Every day for the past 2 weeks I received at least five questions about PPP loan forgiveness details. I have some great resources from my association with other professionals. I’ve read the CARES Act nearly word for word and digested more webinars, newsletters, blogs and analysis than anyone I know. Even with all that research and study, there are questions I couldn’t definitively answer. The CARES Act was vague, and until today, the only real guidance we had were the FAQs issued jointly from the Treasury Department and the SBA (issued May 5, modified May 13).
Clearly what everybody wants to know is “How much of my PPP loan will be forgiven?”
Great question, because it has a significant impact on the magnitude of a business’ short-term cash flow problem. As of May 15 we now have the form and instructions banks will use to calculate forgiveness. It’s called the Paycheck Protection Program Loan Forgiveness Application.
The form and its instructions answer some sticky questions like these:
Should I change my pay dates to maximize payroll spending within my 8 week window? Probably not if you pay biweekly or weekly. A new Alternative Payroll Covered Period gives you flexibility to chose your window. If you pay monthly, it’s a different story. It’s clear now that you may include paychecks incurred or paid during the covered period. Depending on pay dates and your loan funding date, you might get a couple more weeks covered if you change from monthly to weekly mid-way through the covered period.
Does my 2019 401(k) employer contribution count toward my payroll spend if I fund it during my 8-week period? Surprisingly, yes as currently written. It appears that you can include employer retirement contributions paid during the period, even if they are not incurred. That is, they do not need to be expenses related to the 8-week period so long as they are funded during your window.
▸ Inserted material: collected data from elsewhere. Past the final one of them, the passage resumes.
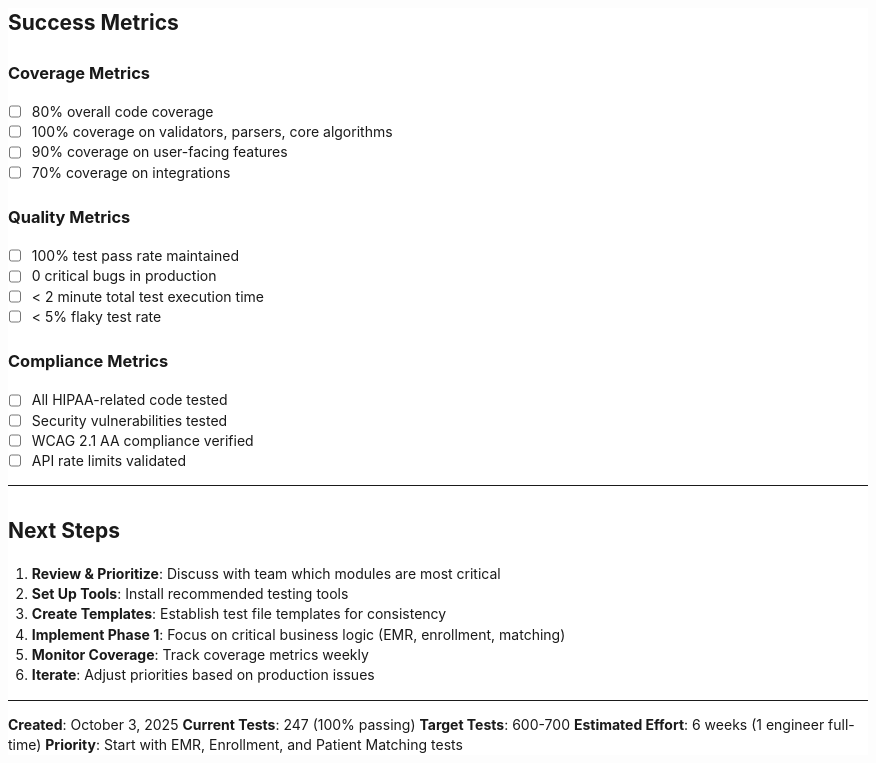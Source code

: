 
## Success Metrics

### Coverage Metrics
- [ ] 80% overall code coverage
- [ ] 100% coverage on validators, parsers, core algorithms
- [ ] 90% coverage on user-facing features
- [ ] 70% coverage on integrations

### Quality Metrics
- [ ] 100% test pass rate maintained
- [ ] 0 critical bugs in production
- [ ] < 2 minute total test execution time
- [ ] < 5% flaky test rate

### Compliance Metrics
- [ ] All HIPAA-related code tested
- [ ] Security vulnerabilities tested
- [ ] WCAG 2.1 AA compliance verified
- [ ] API rate limits validated

---

## Next Steps

1. **Review & Prioritize**: Discuss with team which modules are most critical
2. **Set Up Tools**: Install recommended testing tools
3. **Create Templates**: Establish test file templates for consistency
4. **Implement Phase 1**: Focus on critical business logic (EMR, enrollment, matching)
5. **Monitor Coverage**: Track coverage metrics weekly
6. **Iterate**: Adjust priorities based on production issues

---

**Created**: October 3, 2025
**Current Tests**: 247 (100% passing)
**Target Tests**: 600-700
**Estimated Effort**: 6 weeks (1 engineer full-time)
**Priority**: Start with EMR, Enrollment, and Patient Matching tests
Can I prepay health insurance premiums for future months and include them in eligible payroll costs? Surprisingly, yes as currently written. Again, it appears the expense won’t need to be incurred during the period so long as it is paid during the period.
Bonus for Business: What Once Said “And” Now Says “Or”
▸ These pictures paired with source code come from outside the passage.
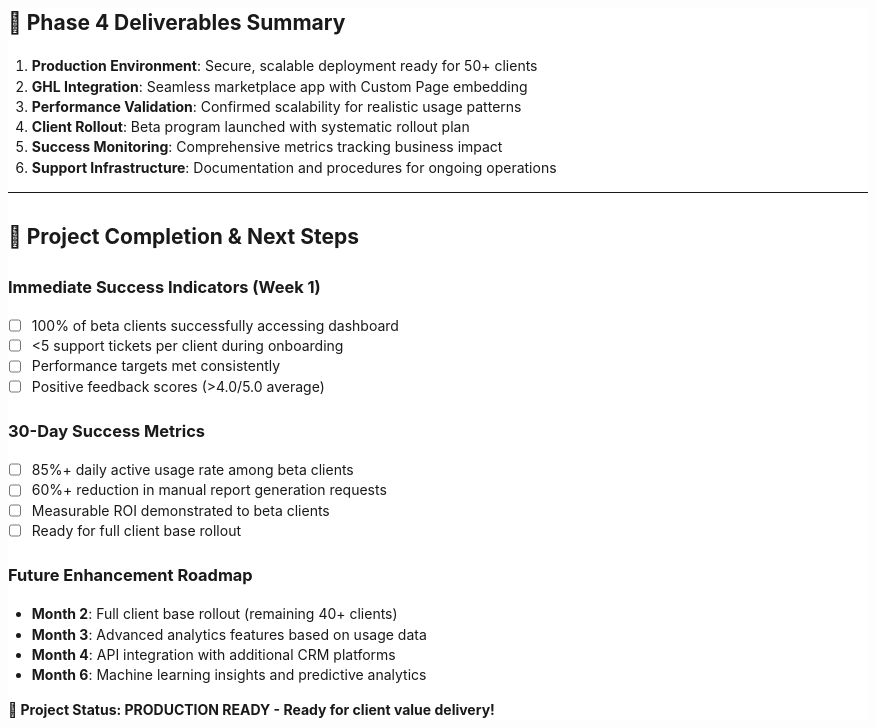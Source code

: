 
## 🚀 **Phase 4 Deliverables Summary**

1. **Production Environment**: Secure, scalable deployment ready for 50+ clients
2. **GHL Integration**: Seamless marketplace app with Custom Page embedding
3. **Performance Validation**: Confirmed scalability for realistic usage patterns
4. **Client Rollout**: Beta program launched with systematic rollout plan
5. **Success Monitoring**: Comprehensive metrics tracking business impact
6. **Support Infrastructure**: Documentation and procedures for ongoing operations

---

## 🎉 **Project Completion & Next Steps**

### **Immediate Success Indicators (Week 1)**
- [ ] 100% of beta clients successfully accessing dashboard
- [ ] <5 support tickets per client during onboarding
- [ ] Performance targets met consistently
- [ ] Positive feedback scores (>4.0/5.0 average)

### **30-Day Success Metrics**
- [ ] 85%+ daily active usage rate among beta clients
- [ ] 60%+ reduction in manual report generation requests
- [ ] Measurable ROI demonstrated to beta clients
- [ ] Ready for full client base rollout

### **Future Enhancement Roadmap**
- **Month 2**: Full client base rollout (remaining 40+ clients)
- **Month 3**: Advanced analytics features based on usage data
- **Month 4**: API integration with additional CRM platforms
- **Month 6**: Machine learning insights and predictive analytics

**🎯 Project Status: PRODUCTION READY - Ready for client value delivery!**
This seemingly small wording change from expenses “incurred and paid” to “incurred or paid” will increase forgiveness for many borrowers. It indicates lawmakers’ intention is to provide funds, not to saddle businesses with more debt.
Sounds Good! Is This Your Final Answer?
Absolutely not. As I write this, media outlets speculate that significant changes are in the works to give businesses more flexibility to spend the money. It seems the Act’s initial intention of keeping people employed is moving toward an intention of keeping businesses afloat. Stay tuned.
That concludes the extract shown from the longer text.